Task item. What you return must match the listing below character for character, minus any pictures.

Source material.

•••

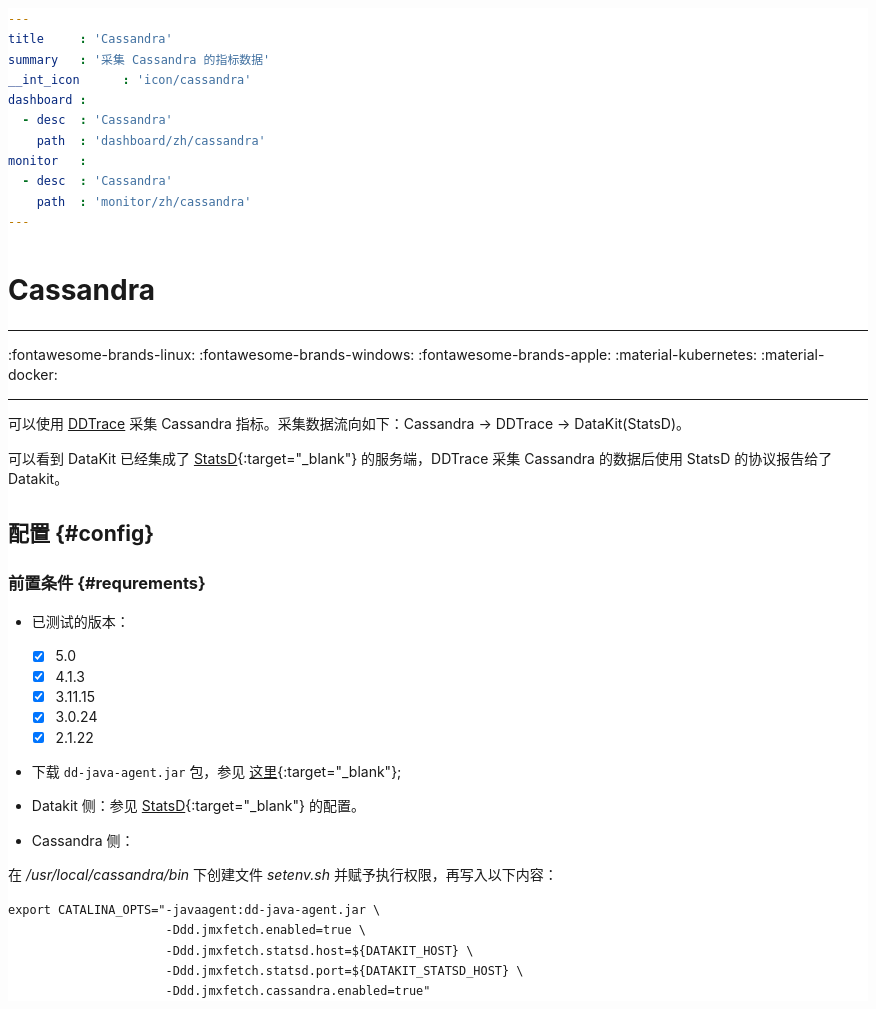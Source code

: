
```yaml
---
title     : 'Cassandra'
summary   : '采集 Cassandra 的指标数据'
__int_icon      : 'icon/cassandra'
dashboard :
  - desc  : 'Cassandra'
    path  : 'dashboard/zh/cassandra'
monitor   :
  - desc  : 'Cassandra'
    path  : 'monitor/zh/cassandra'
---
```



# Cassandra


---

:fontawesome-brands-linux: :fontawesome-brands-windows: :fontawesome-brands-apple: :material-kubernetes: :material-docker:

---

可以使用 [DDTrace](ddtrace.md) 采集 Cassandra 指标。采集数据流向如下：Cassandra -> DDTrace -> DataKit(StatsD)。

可以看到 DataKit 已经集成了 [StatsD](https://github.com/statsd/statsd){:target="_blank"} 的服务端，DDTrace 采集 Cassandra 的数据后使用 StatsD 的协议报告给了 Datakit。

## 配置 {#config}

### 前置条件 {#requrements}

- 已测试的版本：
    - [x] 5.0
    - [x] 4.1.3
    - [x] 3.11.15
    - [x] 3.0.24
    - [x] 2.1.22

- 下载 `dd-java-agent.jar` 包，参见 [这里](ddtrace.md){:target="_blank"};

- Datakit 侧：参见 [StatsD](statsd.md){:target="_blank"} 的配置。

- Cassandra 侧：

在 */usr/local/cassandra/bin* 下创建文件 *setenv.sh* 并赋予执行权限，再写入以下内容：

```shell
export CATALINA_OPTS="-javaagent:dd-java-agent.jar \
                      -Ddd.jmxfetch.enabled=true \
                      -Ddd.jmxfetch.statsd.host=${DATAKIT_HOST} \
                      -Ddd.jmxfetch.statsd.port=${DATAKIT_STATSD_HOST} \
                      -Ddd.jmxfetch.cassandra.enabled=true"
```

•••

Answer section.
Source code

:
```yaml
---
title     : 'Cassandra'
summary   : '采集 Cassandra 的指标数据'
__int_icon      : 'icon/cassandra'
dashboard :
  - desc  : 'Cassandra'
    path  : 'dashboard/zh/cassandra'
monitor   :
  - desc  : 'Cassandra'
    path  : 'monitor/zh/cassandra'
---
```



# Cassandra


---

:fontawesome-brands-linux: :fontawesome-brands-windows: :fontawesome-brands-apple: :material-kubernetes: :material-docker:

---

可以使用 [DDTrace](ddtrace.md) 采集 Cassandra 指标。采集数据流向如下：Cassandra -> DDTrace -> DataKit(StatsD)。

可以看到 DataKit 已经集成了 [StatsD](https://github.com/statsd/statsd){:target="_blank"} 的服务端，DDTrace 采集 Cassandra 的数据后使用 StatsD 的协议报告给了 Datakit。

## 配置 {#config}

### 前置条件 {#requrements}

- 已测试的版本：
    - [x] 5.0
    - [x] 4.1.3
    - [x] 3.11.15
    - [x] 3.0.24
    - [x] 2.1.22

- 下载 `dd-java-agent.jar` 包，参见 [这里](ddtrace.md){:target="_blank"};

- Datakit 侧：参见 [StatsD](statsd.md){:target="_blank"} 的配置。

- Cassandra 侧：

在 */usr/local/cassandra/bin* 下创建文件 *setenv.sh* 并赋予执行权限，再写入以下内容：

```shell
export CATALINA_OPTS="-javaagent:dd-java-agent.jar \
                      -Ddd.jmxfetch.enabled=true \
                      -Ddd.jmxfetch.statsd.host=${DATAKIT_HOST} \
                      -Ddd.jmxfetch.statsd.port=${DATAKIT_STATSD_HOST} \
                      -Ddd.jmxfetch.cassandra.enabled=true"
```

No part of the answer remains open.